**About this task:**
Exact copy, no pictures: output each line below as it stands.

★ ★ ★ ★

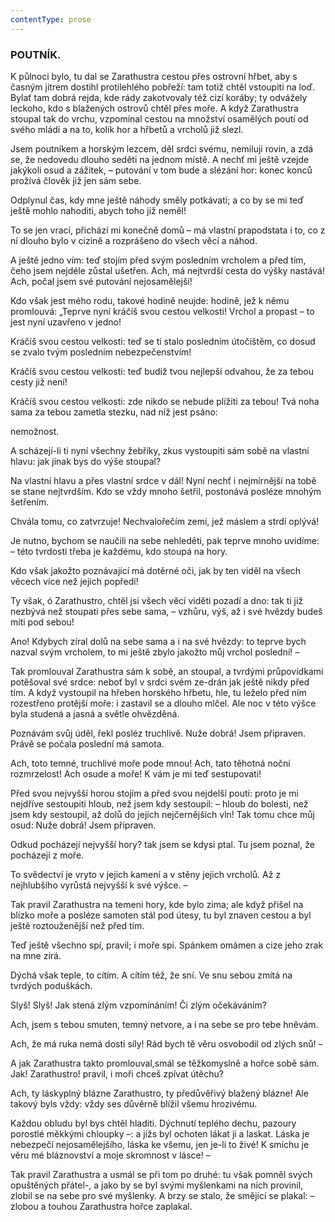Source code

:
 ```yaml
---
contentType: prose
---
```


<section>

### POUTNÍK.

K půlnoci bylo, tu dal se Zarathustra cestou přes ostrovní hřbet, aby s časným jitrem dostihl protilehlého pobřeží: tam totiž chtěl vstoupiti na loď. Bylať tam dobrá rejda, kde rády zakotvovaly též cizí koráby; ty odvážely leckoho, kdo s blažených ostrovů chtěl přes moře. A když Zarathustra stoupal tak do vrchu, vzpomínal cestou na množství osamělých poutí od svého mládí a na to, kolik hor a hřbetů a vrcholů již slezl. 

Jsem poutníkem a horským lezcem, děl srdci svému, nemiluji rovin, a zdá se, že nedovedu dlouho seděti na jednom místě. A nechť mi ještě vzejde jakýkoli osud a zážitek, – putování v tom bude a slézání hor: konec konců prožívá člověk již jen sám sebe.

Odplynul čas, kdy mne ještě náhody směly potkávati; a co by se mi teď ještě mohlo nahoditi, abych toho již neměl!

To se jen vrací, přichází mi konečně domů – má vlastní prapodstata i to, co z ní dlouho bylo v cizině a rozprášeno do všech věcí a náhod.

A ještě jedno vím: teď stojím před svým posledním vrcholem a před tím, čeho jsem nejdéle zůstal ušetřen. Ach, má nejtvrdší cesta do výšky nastává! Ach, počal jsem své putování nejosamělejší!

Kdo však jest mého rodu, takové hodině neujde: hodině, jež k němu promlouvá: „Teprve nyní kráčíš svou cestou velkosti! Vrchol a propast – to jest nyní uzavřeno v jedno! 

Kráčíš svou cestou velkosti: teď se ti stalo posledním útočištěm, co dosud se zvalo tvým posledním nebezpečenstvím! 

Kráčíš svou cestou velkosti: teď budiž tvou nejlepší odvahou, že za tebou cesty již není! 

Kráčíš svou cestou velkosti: zde nikdo se nebude plížiti za tebou! Tvá noha sama za tebou zametla stezku, nad níž jest psáno:

nemožnost.

A scházejí-li ti nyní všechny žebříky, zkus vystoupiti sám sobě na vlastní hlavu: jak jinak bys do výše stoupal?

Na vlastní hlavu a přes vlastní srdce v dál! Nyní nechť i nejmírnější na tobě se stane nejtvrdším. Kdo se vždy mnoho šetřil, postonává posléze mnohým šetřením.

Chvála tomu, co zatvrzuje! Nechvalořečím zemi, jež máslem a strdí oplývá!

Je nutno, bychom se naučili na sebe nehleděti, pak teprve mnoho uvidíme: – této tvrdosti třeba je každému, kdo stoupá na hory.

Kdo však jakožto poznávající má dotěrné oči, jak by ten viděl na všech věcech více než jejich popředí! 

Ty však, ó Zarathustro, chtěl jsi všech věcí viděti pozadí a dno: tak ti již nezbývá než stoupati přes sebe sama, – vzhůru, výš, až i své hvězdy budeš míti pod sebou! 

Ano! Kdybych zíral dolů na sebe sama a i na své hvězdy: to teprve bych nazval svým vrcholem, to mi ještě zbylo jakožto můj vrchol poslední! –

</section>

<section>

Tak promlouval Zarathustra sám k sobě, an stoupal, a tvrdými průpovídkami potěšoval své srdce: neboť byl v srdci svém ze-drán jak ještě nikdy před tím. A když vystoupil na hřeben horského hřbetu, hle, tu leželo před ním rozestřeno protější moře: i zastavil se a dlouho mlčel. Ale noc v této výšce byla studená a jasná a světle ohvězděná.

Poznávám svůj úděl, řekl posléz truchlivě. Nuže dobrá! Jsem připraven. Právě se počala poslední má samota.

Ach, toto temné, truchlivé moře pode mnou! Ach, tato těhotná noční rozmrzelost! Ach osude a moře! K vám je mi teď sestupovati!

Před svou nejvyšší horou stojím a před svou nejdelší poutí: proto je mi nejdříve sestoupiti hloub, než jsem kdy sestoupil: – hloub do bolesti, než jsem kdy sestoupil, až dolů do jejích nejčernějších vln! Tak tomu chce můj osud: Nuže dobrá! Jsem připraven.

Odkud pocházejí nejvyšší hory? tak jsem se kdysi ptal. Tu jsem poznal, že pocházejí z moře.

To svědectví je vryto v jejich kamení a v stěny jejich vrcholů. Až z nejhlubšího vyrůstá nejvyšší k své výšce. –

</section>

<section>

Tak pravil Zarathustra na temeni hory, kde bylo zima; ale když přišel na blízko moře a posléze samoten stál pod útesy, tu byl znaven cestou a byl ještě roztouženější než před tím.

Teď ještě všechno spí, pravil; i moře spí. Spánkem omámen a cize jeho zrak na mne zírá.

Dýchá však teple, to cítím. A cítím též, že sní. Ve snu sebou zmítá na tvrdých poduškách.

Slyš! Slyš! Jak stená zlým vzpomínáním! Či zlým očekáváním?

Ach, jsem s tebou smuten, temný netvore, a i na sebe se pro tebe hněvám.

Ach, že má ruka nemá dosti síly! Rád bych tě věru osvobodil od zlých snů! –

</section>

<section>

A jak Zarathustra takto promlouval,smál se těžkomyslně a hořce sobě sám. Jak! Zarathustro! pravil, i moři chceš zpívat útěchu?

Ach, ty láskyplný blázne Zarathustro, ty předůvěřivý blažený blázne! Ale takový byls vždy: vždy ses důvěrně blížil všemu hrozivému.

Každou obludu byl bys chtěl hladiti. Dýchnutí teplého dechu, pazoury porostlé měkkými chloupky –: a jižs byl ochoten lákat ji a laskat. Láska je nebezpečí nejosamělejšího, láska ke všemu, jen je-li to živé! K smíchu je věru mé bláznovství a moje skromnost v lásce! –

</section>

<section>

Tak pravil Zarathustra a usmál se při tom po druhé: tu však pomněl svých opuštěných přátel-, a jako by se byl svými myšlenkami na nich provinil, zlobil se na sebe pro své myšlenky. A brzy se stalo, že smějící se plakal: – zlobou a touhou Zarathustra hořce zaplakal.

</section>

★ ★ ★ ★

**Result for this exercise:**
Source code

:
 ```yaml
---
contentType: prose
---
```


<section>

### POUTNÍK.

K půlnoci bylo, tu dal se Zarathustra cestou přes ostrovní hřbet, aby s časným jitrem dostihl protilehlého pobřeží: tam totiž chtěl vstoupiti na loď. Bylať tam dobrá rejda, kde rády zakotvovaly též cizí koráby; ty odvážely leckoho, kdo s blažených ostrovů chtěl přes moře. A když Zarathustra stoupal tak do vrchu, vzpomínal cestou na množství osamělých poutí od svého mládí a na to, kolik hor a hřbetů a vrcholů již slezl. 

Jsem poutníkem a horským lezcem, děl srdci svému, nemiluji rovin, a zdá se, že nedovedu dlouho seděti na jednom místě. A nechť mi ještě vzejde jakýkoli osud a zážitek, – putování v tom bude a slézání hor: konec konců prožívá člověk již jen sám sebe.

Odplynul čas, kdy mne ještě náhody směly potkávati; a co by se mi teď ještě mohlo nahoditi, abych toho již neměl!

To se jen vrací, přichází mi konečně domů – má vlastní prapodstata i to, co z ní dlouho bylo v cizině a rozprášeno do všech věcí a náhod.

A ještě jedno vím: teď stojím před svým posledním vrcholem a před tím, čeho jsem nejdéle zůstal ušetřen. Ach, má nejtvrdší cesta do výšky nastává! Ach, počal jsem své putování nejosamělejší!

Kdo však jest mého rodu, takové hodině neujde: hodině, jež k němu promlouvá: „Teprve nyní kráčíš svou cestou velkosti! Vrchol a propast – to jest nyní uzavřeno v jedno! 

Kráčíš svou cestou velkosti: teď se ti stalo posledním útočištěm, co dosud se zvalo tvým posledním nebezpečenstvím! 

Kráčíš svou cestou velkosti: teď budiž tvou nejlepší odvahou, že za tebou cesty již není! 

Kráčíš svou cestou velkosti: zde nikdo se nebude plížiti za tebou! Tvá noha sama za tebou zametla stezku, nad níž jest psáno:

nemožnost.

A scházejí-li ti nyní všechny žebříky, zkus vystoupiti sám sobě na vlastní hlavu: jak jinak bys do výše stoupal?

Na vlastní hlavu a přes vlastní srdce v dál! Nyní nechť i nejmírnější na tobě se stane nejtvrdším. Kdo se vždy mnoho šetřil, postonává posléze mnohým šetřením.

Chvála tomu, co zatvrzuje! Nechvalořečím zemi, jež máslem a strdí oplývá!

Je nutno, bychom se naučili na sebe nehleděti, pak teprve mnoho uvidíme: – této tvrdosti třeba je každému, kdo stoupá na hory.

Kdo však jakožto poznávající má dotěrné oči, jak by ten viděl na všech věcech více než jejich popředí! 

Ty však, ó Zarathustro, chtěl jsi všech věcí viděti pozadí a dno: tak ti již nezbývá než stoupati přes sebe sama, – vzhůru, výš, až i své hvězdy budeš míti pod sebou! 

Ano! Kdybych zíral dolů na sebe sama a i na své hvězdy: to teprve bych nazval svým vrcholem, to mi ještě zbylo jakožto můj vrchol poslední! –

</section>

<section>

Tak promlouval Zarathustra sám k sobě, an stoupal, a tvrdými průpovídkami potěšoval své srdce: neboť byl v srdci svém ze-drán jak ještě nikdy před tím. A když vystoupil na hřeben horského hřbetu, hle, tu leželo před ním rozestřeno protější moře: i zastavil se a dlouho mlčel. Ale noc v této výšce byla studená a jasná a světle ohvězděná.

Poznávám svůj úděl, řekl posléz truchlivě. Nuže dobrá! Jsem připraven. Právě se počala poslední má samota.

Ach, toto temné, truchlivé moře pode mnou! Ach, tato těhotná noční rozmrzelost! Ach osude a moře! K vám je mi teď sestupovati!

Před svou nejvyšší horou stojím a před svou nejdelší poutí: proto je mi nejdříve sestoupiti hloub, než jsem kdy sestoupil: – hloub do bolesti, než jsem kdy sestoupil, až dolů do jejích nejčernějších vln! Tak tomu chce můj osud: Nuže dobrá! Jsem připraven.

Odkud pocházejí nejvyšší hory? tak jsem se kdysi ptal. Tu jsem poznal, že pocházejí z moře.

To svědectví je vryto v jejich kamení a v stěny jejich vrcholů. Až z nejhlubšího vyrůstá nejvyšší k své výšce. –

</section>

<section>

Tak pravil Zarathustra na temeni hory, kde bylo zima; ale když přišel na blízko moře a posléze samoten stál pod útesy, tu byl znaven cestou a byl ještě roztouženější než před tím.

Teď ještě všechno spí, pravil; i moře spí. Spánkem omámen a cize jeho zrak na mne zírá.

Dýchá však teple, to cítím. A cítím též, že sní. Ve snu sebou zmítá na tvrdých poduškách.

Slyš! Slyš! Jak stená zlým vzpomínáním! Či zlým očekáváním?

Ach, jsem s tebou smuten, temný netvore, a i na sebe se pro tebe hněvám.

Ach, že má ruka nemá dosti síly! Rád bych tě věru osvobodil od zlých snů! –

</section>

<section>

A jak Zarathustra takto promlouval,smál se těžkomyslně a hořce sobě sám. Jak! Zarathustro! pravil, i moři chceš zpívat útěchu?

Ach, ty láskyplný blázne Zarathustro, ty předůvěřivý blažený blázne! Ale takový byls vždy: vždy ses důvěrně blížil všemu hrozivému.

Každou obludu byl bys chtěl hladiti. Dýchnutí teplého dechu, pazoury porostlé měkkými chloupky –: a jižs byl ochoten lákat ji a laskat. Láska je nebezpečí nejosamělejšího, láska ke všemu, jen je-li to živé! K smíchu je věru mé bláznovství a moje skromnost v lásce! –

</section>

<section>

Tak pravil Zarathustra a usmál se při tom po druhé: tu však pomněl svých opuštěných přátel-, a jako by se byl svými myšlenkami na nich provinil, zlobil se na sebe pro své myšlenky. A brzy se stalo, že smějící se plakal: – zlobou a touhou Zarathustra hořce zaplakal.

</section>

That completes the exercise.